Task statement >>
Once you find a line containing the word "utilizzato" in the entries below, copy it.
--- START ---
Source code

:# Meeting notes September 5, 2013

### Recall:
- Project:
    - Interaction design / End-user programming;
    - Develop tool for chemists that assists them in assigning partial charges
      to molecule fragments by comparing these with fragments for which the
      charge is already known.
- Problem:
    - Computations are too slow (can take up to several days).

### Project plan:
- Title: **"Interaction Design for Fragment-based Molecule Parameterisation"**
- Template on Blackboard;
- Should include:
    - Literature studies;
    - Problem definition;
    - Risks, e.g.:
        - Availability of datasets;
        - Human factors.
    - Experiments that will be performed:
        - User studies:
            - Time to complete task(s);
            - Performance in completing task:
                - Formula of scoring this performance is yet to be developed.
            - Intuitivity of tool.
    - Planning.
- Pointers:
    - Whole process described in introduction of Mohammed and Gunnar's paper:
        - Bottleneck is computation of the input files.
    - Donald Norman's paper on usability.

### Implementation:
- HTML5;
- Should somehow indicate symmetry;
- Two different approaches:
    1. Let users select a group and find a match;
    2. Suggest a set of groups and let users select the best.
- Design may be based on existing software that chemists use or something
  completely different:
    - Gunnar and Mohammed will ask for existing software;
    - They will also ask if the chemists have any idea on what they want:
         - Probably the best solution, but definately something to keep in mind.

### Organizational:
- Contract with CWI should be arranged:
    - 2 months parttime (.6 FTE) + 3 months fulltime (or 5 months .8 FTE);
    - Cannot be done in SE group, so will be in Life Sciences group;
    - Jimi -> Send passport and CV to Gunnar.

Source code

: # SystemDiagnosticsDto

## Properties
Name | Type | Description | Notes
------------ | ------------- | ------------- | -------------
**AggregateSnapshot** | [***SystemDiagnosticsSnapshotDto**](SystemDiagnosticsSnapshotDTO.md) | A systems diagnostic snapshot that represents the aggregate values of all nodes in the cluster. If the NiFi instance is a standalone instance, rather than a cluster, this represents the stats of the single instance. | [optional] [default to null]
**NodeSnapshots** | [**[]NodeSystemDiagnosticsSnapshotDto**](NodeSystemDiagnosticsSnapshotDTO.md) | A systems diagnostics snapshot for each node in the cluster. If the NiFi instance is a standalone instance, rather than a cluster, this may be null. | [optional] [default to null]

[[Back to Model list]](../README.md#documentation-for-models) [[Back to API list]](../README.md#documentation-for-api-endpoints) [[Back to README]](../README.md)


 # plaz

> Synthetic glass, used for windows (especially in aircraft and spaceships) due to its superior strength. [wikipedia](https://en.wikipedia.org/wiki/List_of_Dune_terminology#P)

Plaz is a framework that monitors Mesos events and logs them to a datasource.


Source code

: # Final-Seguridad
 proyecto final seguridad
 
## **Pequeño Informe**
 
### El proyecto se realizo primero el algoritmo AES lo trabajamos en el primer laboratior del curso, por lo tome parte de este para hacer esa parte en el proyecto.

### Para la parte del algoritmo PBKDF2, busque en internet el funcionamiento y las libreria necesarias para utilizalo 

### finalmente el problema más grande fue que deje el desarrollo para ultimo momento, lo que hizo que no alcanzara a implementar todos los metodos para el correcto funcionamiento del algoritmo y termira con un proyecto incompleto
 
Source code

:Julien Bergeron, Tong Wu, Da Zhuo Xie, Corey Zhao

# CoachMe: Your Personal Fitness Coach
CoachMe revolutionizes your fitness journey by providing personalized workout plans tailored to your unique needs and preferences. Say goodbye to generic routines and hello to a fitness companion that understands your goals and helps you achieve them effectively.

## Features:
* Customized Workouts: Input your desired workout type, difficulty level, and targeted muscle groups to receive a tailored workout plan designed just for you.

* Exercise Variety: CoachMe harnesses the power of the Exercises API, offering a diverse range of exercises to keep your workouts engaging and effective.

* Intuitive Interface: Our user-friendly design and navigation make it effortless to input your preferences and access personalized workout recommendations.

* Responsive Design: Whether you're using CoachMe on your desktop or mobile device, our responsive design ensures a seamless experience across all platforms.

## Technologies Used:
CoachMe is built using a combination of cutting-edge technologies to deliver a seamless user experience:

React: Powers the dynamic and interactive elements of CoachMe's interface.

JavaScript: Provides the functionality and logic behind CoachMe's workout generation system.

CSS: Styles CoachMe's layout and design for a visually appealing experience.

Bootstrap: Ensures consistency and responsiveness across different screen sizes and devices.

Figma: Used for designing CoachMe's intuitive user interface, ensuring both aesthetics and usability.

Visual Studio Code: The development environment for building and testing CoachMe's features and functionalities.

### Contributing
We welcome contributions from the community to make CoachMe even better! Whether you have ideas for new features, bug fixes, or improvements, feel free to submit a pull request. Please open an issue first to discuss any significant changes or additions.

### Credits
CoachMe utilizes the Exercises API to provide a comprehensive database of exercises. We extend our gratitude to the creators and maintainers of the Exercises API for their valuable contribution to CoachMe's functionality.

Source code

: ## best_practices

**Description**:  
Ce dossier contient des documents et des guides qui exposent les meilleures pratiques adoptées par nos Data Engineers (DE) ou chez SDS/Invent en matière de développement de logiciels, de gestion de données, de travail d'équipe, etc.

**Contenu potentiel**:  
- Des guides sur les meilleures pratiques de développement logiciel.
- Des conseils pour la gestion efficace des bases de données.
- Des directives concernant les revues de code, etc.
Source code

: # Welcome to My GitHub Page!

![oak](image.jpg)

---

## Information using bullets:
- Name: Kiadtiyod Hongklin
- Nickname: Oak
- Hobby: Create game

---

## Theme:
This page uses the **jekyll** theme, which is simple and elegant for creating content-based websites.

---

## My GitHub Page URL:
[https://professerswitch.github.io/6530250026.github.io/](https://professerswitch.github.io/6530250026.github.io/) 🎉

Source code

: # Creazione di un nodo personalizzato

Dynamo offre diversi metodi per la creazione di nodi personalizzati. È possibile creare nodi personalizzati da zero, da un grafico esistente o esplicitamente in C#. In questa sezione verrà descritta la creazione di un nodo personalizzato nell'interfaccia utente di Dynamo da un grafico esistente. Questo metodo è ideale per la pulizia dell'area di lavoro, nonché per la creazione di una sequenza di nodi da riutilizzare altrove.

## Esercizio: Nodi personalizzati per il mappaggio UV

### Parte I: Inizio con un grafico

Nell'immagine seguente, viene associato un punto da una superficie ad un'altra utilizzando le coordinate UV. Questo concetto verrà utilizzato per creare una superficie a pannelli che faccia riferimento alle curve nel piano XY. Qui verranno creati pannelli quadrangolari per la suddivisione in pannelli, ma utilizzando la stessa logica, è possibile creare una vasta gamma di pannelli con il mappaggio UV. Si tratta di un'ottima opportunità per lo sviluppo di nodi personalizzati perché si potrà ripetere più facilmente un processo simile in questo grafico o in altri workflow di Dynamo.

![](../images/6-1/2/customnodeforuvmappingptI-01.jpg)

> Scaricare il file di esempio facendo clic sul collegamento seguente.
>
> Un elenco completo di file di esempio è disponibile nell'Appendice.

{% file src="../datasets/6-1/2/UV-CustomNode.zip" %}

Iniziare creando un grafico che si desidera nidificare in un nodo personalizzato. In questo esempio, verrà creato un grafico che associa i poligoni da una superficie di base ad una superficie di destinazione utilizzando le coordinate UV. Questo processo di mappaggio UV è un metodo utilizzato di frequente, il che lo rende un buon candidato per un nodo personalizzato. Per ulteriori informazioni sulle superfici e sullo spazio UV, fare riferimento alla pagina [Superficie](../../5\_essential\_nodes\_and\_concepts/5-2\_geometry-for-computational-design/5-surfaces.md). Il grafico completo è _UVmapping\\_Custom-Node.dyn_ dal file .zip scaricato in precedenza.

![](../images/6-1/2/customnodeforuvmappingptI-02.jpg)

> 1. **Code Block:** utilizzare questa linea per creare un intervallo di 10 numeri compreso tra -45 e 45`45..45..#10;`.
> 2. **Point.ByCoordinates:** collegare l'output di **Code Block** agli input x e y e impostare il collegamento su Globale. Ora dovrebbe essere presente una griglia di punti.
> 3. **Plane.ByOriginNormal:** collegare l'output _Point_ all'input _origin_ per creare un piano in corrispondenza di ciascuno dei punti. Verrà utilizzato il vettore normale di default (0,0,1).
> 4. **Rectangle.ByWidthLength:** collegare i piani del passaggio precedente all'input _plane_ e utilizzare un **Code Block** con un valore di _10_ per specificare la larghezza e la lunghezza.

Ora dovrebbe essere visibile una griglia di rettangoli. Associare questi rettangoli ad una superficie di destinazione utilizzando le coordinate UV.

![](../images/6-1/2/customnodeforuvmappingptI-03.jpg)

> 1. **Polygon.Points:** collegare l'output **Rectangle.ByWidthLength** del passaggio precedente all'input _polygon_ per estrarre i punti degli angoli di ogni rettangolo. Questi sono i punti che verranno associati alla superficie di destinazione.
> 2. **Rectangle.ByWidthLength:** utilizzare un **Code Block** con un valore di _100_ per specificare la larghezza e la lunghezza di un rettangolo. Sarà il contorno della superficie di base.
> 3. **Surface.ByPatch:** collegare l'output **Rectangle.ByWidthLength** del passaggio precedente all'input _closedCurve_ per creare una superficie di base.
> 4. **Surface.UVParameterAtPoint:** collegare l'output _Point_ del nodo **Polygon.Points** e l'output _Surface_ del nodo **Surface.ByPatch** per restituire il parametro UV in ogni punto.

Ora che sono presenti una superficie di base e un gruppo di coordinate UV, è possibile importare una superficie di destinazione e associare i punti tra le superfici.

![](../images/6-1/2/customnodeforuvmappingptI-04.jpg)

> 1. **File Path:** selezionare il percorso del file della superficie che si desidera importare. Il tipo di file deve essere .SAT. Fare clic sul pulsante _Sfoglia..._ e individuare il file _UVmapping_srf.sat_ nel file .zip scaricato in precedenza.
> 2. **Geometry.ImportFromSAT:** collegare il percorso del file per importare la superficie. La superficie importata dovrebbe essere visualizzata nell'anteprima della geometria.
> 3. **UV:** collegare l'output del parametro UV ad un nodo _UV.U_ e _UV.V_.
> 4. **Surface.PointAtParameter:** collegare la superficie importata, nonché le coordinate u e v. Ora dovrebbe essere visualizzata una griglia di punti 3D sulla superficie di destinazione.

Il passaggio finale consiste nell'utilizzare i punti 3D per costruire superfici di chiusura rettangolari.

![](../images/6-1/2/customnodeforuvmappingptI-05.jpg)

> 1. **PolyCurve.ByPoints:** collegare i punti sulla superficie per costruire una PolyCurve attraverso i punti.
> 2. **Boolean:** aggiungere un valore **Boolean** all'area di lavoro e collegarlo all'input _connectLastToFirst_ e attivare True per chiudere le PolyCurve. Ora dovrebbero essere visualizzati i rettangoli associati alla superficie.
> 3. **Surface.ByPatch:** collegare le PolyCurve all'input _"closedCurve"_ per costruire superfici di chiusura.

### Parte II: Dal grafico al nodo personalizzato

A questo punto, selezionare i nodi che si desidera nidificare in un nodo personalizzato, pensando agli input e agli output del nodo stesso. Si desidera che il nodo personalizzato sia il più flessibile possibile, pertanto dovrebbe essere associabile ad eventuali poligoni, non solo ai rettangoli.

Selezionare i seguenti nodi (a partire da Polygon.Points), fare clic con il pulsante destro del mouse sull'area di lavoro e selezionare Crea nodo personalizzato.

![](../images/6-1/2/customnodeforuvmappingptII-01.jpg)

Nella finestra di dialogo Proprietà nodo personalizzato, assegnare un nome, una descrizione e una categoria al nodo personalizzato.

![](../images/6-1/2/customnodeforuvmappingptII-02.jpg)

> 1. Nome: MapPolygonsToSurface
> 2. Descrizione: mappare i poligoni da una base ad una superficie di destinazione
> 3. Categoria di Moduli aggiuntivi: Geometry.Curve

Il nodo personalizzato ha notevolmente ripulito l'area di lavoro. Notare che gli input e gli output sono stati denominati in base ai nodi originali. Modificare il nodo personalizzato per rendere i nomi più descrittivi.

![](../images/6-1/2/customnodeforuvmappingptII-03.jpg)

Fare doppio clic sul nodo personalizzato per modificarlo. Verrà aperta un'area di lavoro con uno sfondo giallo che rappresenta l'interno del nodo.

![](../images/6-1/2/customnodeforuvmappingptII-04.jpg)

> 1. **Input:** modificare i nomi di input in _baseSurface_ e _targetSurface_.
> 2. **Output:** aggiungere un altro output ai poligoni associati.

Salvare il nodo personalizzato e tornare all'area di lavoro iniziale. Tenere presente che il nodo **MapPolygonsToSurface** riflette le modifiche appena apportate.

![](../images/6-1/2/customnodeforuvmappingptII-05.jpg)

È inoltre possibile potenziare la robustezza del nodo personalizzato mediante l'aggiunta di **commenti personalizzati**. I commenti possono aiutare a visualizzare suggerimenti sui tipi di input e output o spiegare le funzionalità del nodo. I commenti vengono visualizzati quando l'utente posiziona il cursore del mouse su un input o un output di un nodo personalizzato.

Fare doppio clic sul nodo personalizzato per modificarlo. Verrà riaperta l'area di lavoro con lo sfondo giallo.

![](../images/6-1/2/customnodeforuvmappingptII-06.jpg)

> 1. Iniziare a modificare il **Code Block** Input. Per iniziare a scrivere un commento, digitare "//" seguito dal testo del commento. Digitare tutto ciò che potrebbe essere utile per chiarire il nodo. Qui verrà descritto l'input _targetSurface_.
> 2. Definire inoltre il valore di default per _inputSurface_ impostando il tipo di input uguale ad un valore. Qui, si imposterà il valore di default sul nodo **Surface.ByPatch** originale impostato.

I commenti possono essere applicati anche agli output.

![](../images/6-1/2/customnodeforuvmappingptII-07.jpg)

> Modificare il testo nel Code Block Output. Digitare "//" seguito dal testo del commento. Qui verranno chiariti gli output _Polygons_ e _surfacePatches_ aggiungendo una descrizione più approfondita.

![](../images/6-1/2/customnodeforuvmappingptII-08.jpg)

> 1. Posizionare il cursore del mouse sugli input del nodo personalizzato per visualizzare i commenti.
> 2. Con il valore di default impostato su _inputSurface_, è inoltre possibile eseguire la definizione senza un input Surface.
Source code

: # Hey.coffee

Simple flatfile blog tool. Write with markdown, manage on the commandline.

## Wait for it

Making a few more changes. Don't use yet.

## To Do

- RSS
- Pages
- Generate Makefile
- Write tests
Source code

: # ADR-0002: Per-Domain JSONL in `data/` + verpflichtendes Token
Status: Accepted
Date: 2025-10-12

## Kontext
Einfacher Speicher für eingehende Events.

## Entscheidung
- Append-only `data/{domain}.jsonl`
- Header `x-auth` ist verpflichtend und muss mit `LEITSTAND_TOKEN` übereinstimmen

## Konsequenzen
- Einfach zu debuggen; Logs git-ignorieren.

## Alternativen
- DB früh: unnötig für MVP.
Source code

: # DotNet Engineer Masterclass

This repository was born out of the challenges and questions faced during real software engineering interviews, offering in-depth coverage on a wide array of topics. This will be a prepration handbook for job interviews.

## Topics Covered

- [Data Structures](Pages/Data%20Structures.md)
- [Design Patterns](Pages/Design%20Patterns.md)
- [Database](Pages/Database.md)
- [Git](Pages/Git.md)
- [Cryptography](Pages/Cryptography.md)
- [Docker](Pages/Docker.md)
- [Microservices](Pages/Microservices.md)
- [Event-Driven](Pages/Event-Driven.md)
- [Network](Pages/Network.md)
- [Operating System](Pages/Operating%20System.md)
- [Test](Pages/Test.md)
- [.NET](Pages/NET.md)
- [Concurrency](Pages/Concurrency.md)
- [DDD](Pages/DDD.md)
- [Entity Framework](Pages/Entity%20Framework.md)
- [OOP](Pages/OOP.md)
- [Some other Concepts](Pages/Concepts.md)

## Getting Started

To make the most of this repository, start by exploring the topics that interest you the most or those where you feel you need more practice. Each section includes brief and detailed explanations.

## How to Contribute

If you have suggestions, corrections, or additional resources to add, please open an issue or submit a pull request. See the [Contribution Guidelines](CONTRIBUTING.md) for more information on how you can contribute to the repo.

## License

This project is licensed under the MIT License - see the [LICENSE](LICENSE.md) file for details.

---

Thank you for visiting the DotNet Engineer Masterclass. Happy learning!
--- END ---
Written response >>
Nell'immagine seguente, viene associato un punto da una superficie ad un'altra utilizzando le coordinate UV. Questo concetto verrà utilizzato per creare una superficie a pannelli che faccia riferimento alle curve nel piano XY. Qui verranno creati pannelli quadrangolari per la suddivisione in pannelli, ma utilizzando la stessa logica, è possibile creare una vasta gamma di pannelli con il mappaggio UV. Si tratta di un'ottima opportunità per lo sviluppo di nodi personalizzati perché si potrà ripetere più facilmente un processo simile in questo grafico o in altri workflow di Dynamo.
Iniziare creando un grafico che si desidera nidificare in un nodo personalizzato. In questo esempio, verrà creato un grafico che associa i poligoni da una superficie di base ad una superficie di destinazione utilizzando le coordinate UV. Questo processo di mappaggio UV è un metodo utilizzato di frequente, il che lo rende un buon candidato per un nodo personalizzato. Per ulteriori informazioni sulle superfici e sullo spazio UV, fare riferimento alla pagina [Superficie](../../5\_essential\_nodes\_and\_concepts/5-2\_geometry-for-computational-design/5-surfaces.md). Il grafico completo è _UVmapping\\_Custom-Node.dyn_ dal file .zip scaricato in precedenza.
> 3. **Plane.ByOriginNormal:** collegare l'output _Point_ all'input _origin_ per creare un piano in corrispondenza di ciascuno dei punti. Verrà utilizzato il vettore normale di default (0,0,1).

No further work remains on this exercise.